ROBERT SHILLER: This would make me worried about a stock market bubble Robert Shiller isn't ready to call the stock market a bubble.
In an interview with Goldman Sachs published over the weekend, the Yale professor and Nobel Laureate said there is a "bubble element" to the behavior we're seeing in the stock market.
But outside of the "social epidemic" Shiller — who published his famous book "Irrational Exuberance" right before the Nasdaq peak in 2000 — looks for when identifying a bubble in the stock market, there is one thing that would make him quite worried about stocks: a loss of confidence.

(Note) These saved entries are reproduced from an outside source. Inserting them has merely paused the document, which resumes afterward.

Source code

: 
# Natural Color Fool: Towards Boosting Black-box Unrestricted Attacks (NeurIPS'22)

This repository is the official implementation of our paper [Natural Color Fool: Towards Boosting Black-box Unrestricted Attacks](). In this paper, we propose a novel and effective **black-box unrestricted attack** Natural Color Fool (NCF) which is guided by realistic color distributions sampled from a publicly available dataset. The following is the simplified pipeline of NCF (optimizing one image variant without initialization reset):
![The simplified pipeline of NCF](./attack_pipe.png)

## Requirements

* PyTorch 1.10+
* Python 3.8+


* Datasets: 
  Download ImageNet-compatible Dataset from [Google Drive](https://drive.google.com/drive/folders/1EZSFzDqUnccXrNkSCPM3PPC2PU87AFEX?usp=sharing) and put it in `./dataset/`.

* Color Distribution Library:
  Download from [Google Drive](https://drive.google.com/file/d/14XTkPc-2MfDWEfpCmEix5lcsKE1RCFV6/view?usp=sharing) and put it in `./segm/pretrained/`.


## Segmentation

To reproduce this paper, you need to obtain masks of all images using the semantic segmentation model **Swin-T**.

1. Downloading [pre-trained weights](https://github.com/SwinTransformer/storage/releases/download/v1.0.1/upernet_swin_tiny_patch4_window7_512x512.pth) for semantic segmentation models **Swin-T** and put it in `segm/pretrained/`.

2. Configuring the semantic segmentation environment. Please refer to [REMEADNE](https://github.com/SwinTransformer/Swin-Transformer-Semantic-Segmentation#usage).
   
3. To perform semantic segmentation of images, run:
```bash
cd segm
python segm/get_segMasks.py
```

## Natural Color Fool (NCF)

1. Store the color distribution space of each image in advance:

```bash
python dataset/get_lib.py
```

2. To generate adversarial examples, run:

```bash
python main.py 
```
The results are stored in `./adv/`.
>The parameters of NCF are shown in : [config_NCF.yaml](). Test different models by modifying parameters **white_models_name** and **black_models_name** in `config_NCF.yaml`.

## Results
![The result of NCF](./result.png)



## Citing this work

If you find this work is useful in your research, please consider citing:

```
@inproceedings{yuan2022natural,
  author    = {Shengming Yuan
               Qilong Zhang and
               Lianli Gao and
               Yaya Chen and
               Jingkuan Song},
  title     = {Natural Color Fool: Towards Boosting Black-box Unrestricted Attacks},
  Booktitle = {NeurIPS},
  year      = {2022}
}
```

Shiller, who is often polling individual and institutional investors about the stock market, said a question he's asked a lot lately is, "Do you think the stock market is overvalued, undervalued, or about right?"
"Lately," Shiller told Goldman Sachs, "what I call 'valuation confidence' captured by this question has been on a downward trend, and for individual investors recently reached its lowest point since the stock market peak in 2000. The fact that people don't believe in the valuation of the market is a source of concern and might be a symptom of a bubble, though I don't know that we have enough data to provide it is a bubble."
And so looking at markets from a valuation standpoint, Shiller's preferred measure shows stocks are about as expensive as they've ever been outside of the Nasdaq bubble.
But markets don't just reflect calculations from investors, but also their beliefs and confidence about stocks and their future. And so while investors likely don't want to see earnings decline, a loss of faith in the market could be just as worrying.